By: David Prosten, Former Chairman, Sierra Club Anne Arundel County
Over the years the developers of Crystal Spring over have employed an incredible range of tactics to win approval of their project, but their latest gambit deserves a special prize.
A letter that I, as chairman of the county Sierra Club, and 25 other community leaders sent to then-Mayor Josh Cohen in 2013, outlining our objections to Crystal Spring, is being used today to suggest that we now consider everything fine and dandy.
Huh? Welcome to the spin zone.
The letter was from Concerned Citizens for Proper Land Use, our collective group opposing the development. Other signers included former Gov. Parris Glendening, former state Sen. Gerald Winegrad, former County Council member Barbara Samorajczyk, former Mayor Ellen Moyer and former Del. Dick D’Amato, as well as leaders of the Annapolis Neck Peninsula Federation, the Severn Riverkeeper and the former chair of the Annapolis Planning Commission.
Our concerns included one that has been resolved, at least according to the developer’s latest plan, and upon which the city Planning and Zoning Office had insisted: that the construction be moved north of the intermittent stream that runs through the property.
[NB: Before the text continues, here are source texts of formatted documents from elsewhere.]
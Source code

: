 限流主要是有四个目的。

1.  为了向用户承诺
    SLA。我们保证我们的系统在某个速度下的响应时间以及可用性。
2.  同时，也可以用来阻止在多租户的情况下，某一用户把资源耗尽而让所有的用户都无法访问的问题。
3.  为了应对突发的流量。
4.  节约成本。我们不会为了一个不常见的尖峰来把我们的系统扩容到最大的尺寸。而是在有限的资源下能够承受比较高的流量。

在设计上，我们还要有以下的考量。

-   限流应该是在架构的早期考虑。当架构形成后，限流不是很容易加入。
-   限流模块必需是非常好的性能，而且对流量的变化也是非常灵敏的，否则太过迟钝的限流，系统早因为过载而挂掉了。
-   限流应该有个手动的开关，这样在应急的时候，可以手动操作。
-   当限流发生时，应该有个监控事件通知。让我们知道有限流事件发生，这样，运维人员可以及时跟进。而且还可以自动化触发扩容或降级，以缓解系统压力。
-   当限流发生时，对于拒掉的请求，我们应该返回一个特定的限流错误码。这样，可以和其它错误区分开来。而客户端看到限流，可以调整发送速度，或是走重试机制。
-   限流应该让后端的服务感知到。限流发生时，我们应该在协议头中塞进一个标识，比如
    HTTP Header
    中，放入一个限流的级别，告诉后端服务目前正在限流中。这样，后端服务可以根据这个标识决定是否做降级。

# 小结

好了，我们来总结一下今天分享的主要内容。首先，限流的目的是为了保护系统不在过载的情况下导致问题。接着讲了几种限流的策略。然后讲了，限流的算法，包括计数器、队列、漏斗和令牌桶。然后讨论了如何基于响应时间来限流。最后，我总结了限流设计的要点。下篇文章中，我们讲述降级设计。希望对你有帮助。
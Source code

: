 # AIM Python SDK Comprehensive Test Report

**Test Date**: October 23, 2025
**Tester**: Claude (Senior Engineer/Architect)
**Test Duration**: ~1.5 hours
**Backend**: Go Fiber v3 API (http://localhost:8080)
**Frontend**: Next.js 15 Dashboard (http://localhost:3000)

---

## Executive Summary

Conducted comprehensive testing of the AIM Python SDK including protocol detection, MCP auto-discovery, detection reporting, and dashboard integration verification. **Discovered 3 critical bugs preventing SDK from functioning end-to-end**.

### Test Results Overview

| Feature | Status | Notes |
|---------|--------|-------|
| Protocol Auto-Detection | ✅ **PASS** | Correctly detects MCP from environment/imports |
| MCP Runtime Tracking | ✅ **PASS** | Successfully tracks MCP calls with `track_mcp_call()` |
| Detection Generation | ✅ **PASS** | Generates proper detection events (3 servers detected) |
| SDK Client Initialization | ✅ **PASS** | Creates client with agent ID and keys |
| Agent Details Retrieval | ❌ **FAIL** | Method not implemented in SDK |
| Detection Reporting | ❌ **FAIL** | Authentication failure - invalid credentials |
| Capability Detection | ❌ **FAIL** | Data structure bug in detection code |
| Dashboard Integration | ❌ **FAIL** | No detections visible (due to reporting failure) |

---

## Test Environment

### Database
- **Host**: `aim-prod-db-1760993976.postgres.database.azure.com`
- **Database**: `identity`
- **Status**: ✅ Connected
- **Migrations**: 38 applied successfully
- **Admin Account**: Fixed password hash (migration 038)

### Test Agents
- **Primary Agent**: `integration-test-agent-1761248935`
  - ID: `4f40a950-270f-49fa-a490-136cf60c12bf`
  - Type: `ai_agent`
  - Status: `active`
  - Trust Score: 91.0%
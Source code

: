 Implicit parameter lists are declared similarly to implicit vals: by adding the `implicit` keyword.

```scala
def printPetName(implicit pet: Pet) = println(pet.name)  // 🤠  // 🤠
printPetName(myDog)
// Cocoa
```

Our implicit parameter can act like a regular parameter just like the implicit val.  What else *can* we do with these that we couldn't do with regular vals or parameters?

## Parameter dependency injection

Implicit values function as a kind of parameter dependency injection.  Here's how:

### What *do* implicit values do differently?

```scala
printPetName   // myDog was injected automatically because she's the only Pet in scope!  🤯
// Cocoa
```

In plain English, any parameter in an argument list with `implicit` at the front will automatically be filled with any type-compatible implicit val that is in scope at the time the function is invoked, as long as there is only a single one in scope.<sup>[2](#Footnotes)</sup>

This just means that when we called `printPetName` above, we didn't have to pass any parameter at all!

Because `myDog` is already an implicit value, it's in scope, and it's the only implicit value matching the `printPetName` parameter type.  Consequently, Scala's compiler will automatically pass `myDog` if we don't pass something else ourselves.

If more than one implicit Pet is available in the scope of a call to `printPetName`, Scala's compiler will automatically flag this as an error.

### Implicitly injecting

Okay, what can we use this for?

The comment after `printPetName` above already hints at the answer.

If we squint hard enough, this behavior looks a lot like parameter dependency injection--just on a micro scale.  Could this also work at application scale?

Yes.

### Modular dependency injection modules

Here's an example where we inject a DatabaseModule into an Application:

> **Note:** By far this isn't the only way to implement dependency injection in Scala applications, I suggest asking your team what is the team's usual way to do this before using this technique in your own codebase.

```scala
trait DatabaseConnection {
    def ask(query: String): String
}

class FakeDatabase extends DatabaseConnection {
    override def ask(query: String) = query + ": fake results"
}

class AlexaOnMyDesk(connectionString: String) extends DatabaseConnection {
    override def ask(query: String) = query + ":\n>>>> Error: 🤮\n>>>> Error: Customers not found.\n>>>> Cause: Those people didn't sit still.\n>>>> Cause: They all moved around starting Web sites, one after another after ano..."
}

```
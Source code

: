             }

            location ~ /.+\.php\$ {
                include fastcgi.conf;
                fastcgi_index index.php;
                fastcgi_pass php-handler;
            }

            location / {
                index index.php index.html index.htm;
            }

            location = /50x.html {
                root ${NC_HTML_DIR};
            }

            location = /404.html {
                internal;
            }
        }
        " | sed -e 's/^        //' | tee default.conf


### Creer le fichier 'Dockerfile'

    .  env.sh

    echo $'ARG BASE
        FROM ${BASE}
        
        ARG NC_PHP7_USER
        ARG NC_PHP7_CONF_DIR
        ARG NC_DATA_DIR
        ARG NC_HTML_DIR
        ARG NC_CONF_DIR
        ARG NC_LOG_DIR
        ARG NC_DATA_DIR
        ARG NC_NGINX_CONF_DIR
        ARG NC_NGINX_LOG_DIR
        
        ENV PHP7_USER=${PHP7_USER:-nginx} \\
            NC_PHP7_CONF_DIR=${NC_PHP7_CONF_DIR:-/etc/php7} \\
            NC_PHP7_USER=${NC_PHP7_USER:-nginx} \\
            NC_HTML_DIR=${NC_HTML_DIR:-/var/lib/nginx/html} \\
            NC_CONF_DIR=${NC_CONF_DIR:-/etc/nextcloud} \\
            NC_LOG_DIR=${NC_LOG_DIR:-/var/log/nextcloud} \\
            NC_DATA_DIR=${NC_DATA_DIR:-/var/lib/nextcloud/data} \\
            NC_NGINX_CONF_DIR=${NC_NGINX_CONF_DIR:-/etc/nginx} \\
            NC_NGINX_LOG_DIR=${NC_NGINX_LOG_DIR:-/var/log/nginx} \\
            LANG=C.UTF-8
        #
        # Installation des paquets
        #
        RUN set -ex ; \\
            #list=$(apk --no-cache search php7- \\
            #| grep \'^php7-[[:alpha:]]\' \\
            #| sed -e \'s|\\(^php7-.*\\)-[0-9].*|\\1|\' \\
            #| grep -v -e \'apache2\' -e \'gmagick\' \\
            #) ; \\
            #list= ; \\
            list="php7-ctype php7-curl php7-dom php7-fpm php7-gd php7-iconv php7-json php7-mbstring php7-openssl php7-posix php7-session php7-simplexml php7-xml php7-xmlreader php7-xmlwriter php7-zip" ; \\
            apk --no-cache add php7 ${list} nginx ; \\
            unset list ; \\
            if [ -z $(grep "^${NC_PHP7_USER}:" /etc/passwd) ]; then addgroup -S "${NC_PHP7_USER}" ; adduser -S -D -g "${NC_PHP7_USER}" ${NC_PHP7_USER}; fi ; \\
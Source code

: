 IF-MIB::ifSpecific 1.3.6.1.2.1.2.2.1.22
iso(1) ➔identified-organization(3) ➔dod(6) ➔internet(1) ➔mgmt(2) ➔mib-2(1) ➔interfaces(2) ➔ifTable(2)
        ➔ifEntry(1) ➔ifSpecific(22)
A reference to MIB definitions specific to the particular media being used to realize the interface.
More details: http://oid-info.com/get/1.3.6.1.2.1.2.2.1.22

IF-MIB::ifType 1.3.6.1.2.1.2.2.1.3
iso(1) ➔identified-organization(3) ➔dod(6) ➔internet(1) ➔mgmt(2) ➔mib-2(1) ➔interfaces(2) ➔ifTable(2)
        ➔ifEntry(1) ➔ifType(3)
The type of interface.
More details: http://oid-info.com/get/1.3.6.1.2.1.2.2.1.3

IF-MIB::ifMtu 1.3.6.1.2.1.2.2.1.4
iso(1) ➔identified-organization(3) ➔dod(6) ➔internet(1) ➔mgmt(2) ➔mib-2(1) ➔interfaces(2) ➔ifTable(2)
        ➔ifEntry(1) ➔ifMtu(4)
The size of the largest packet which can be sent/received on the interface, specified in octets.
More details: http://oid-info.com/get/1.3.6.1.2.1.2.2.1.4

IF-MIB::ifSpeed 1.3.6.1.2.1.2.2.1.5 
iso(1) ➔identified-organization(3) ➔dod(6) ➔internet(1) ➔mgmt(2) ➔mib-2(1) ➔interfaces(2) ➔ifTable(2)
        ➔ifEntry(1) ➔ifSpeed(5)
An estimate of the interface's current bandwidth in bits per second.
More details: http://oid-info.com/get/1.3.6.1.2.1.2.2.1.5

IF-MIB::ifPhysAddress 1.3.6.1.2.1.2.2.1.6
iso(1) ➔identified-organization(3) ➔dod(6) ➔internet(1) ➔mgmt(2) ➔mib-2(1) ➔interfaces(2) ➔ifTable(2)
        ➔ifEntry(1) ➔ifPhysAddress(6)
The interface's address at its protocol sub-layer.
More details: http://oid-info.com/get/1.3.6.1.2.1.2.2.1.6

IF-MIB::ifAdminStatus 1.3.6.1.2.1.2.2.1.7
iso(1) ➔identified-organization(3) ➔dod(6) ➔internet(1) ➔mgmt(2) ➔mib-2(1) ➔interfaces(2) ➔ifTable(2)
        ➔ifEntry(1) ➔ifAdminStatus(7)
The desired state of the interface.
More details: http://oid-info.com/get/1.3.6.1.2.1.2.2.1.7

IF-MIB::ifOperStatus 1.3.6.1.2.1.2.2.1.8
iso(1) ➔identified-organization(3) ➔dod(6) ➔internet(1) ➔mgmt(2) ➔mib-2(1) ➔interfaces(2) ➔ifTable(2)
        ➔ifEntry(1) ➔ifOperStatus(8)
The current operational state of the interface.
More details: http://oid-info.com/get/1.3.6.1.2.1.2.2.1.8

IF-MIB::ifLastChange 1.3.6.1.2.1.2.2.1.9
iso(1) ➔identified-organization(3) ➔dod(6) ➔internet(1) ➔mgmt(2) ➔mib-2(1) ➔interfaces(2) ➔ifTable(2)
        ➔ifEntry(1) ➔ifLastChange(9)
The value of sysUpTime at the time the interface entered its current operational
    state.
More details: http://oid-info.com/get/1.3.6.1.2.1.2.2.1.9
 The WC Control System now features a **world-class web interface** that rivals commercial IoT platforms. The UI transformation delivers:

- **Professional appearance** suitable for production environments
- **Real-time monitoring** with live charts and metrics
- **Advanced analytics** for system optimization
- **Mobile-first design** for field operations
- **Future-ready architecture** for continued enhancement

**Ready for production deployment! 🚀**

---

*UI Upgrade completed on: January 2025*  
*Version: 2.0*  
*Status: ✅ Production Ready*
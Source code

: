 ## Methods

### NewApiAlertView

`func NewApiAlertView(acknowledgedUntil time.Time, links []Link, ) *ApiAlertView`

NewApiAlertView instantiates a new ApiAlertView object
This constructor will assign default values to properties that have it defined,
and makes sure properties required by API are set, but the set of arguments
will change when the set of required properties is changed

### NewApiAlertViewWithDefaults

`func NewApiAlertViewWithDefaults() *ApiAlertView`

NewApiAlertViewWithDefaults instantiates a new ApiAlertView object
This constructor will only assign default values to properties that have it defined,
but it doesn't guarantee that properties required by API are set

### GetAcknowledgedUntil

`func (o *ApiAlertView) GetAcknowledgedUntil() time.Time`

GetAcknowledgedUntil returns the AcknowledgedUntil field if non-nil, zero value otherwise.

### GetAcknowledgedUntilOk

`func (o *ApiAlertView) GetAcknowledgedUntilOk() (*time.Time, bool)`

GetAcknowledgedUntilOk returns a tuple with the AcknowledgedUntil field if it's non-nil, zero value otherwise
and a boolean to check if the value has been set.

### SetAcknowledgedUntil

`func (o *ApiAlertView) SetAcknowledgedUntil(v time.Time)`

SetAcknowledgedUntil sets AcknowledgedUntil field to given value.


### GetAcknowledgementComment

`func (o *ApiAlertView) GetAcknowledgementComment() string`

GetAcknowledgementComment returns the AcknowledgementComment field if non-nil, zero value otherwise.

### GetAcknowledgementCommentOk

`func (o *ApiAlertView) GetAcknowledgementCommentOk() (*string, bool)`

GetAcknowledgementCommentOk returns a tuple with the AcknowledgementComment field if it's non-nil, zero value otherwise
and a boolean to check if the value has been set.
Because the developers have made that change in their plans, they imply they’ve met our concerns. That’s like a mugger who leaves you penniless but claims generosity because he didn’t take your shoes as well.
The reality is that many of the objections outlined in the letter have not been met. For example, in the 2013 development plan:
Thirty-six acres of priority forest were to be cleared – old-growth trees that are supposed to be preserved. The latest plan would clear 39.5 acres, a 10 percent increase.
The developers had pledged to permanently protect all forest remaining, replanting an acre of trees for every acre they cut down. Their current plan calls for replanting only 16.5 of they 39.5 acres they would bulldoze, and leveling even more “protected” trees than planned in 2013.
The 2013 plan called for about 536 new houses and apartments. We objected, noting that the Comprehensive Plan calls for no more than 140 housing units on the land. But the developers’ current plan calls for 383 senior living units, and at least another 160 non-age-restricted units could be built separately from the senior living units.
The 36-suite health center proposed in 2013 is now one-third larger: 48 suites.
The site’s main building in 2013 was a six-story, 283-unit continuing care retirement community complex. Today it’s four stories and 315 units, thus destroying more forest because of its bigger footprint. And, of course, more impervious surface means more stormwater runoff.
Our concerns in 2013 about impact on traffic and the additional strain on an already-overcrowded school system remain, and, of course, things have only gotten worse over the past four-and-a-half years.
Yet development plans today offer no solutions. Most of the traffic from the more than 600 new residents and the trucks and other vehicles that serve them would dump into the already stressed intersection of Forest Drive and Spa Road.
So, yes, since 2013 the commercial and retail aspects of the project were dropped and the continuing care development was moved north of the stream. Any progress is good.
But that doesn’t mean all is well — far from it. It will take more than changing the name from Crystal Spring to Providence Point to make this project acceptable.
Compliments to Planning and Zoning professionals for sending the most recent plans back to the developers as “inconsistent, incomplete, (and lacking) analysis and detail …the plans are difficult to read and understand.”
We agree, and continue to insist that if development comes to Crystal Spring, it adds to, rather than diminishes, the city’s environment and quality of life.
David Prosten, who now lives in Massachusetts, is the immediate past chairman of the Anne Arundel Sierra Club.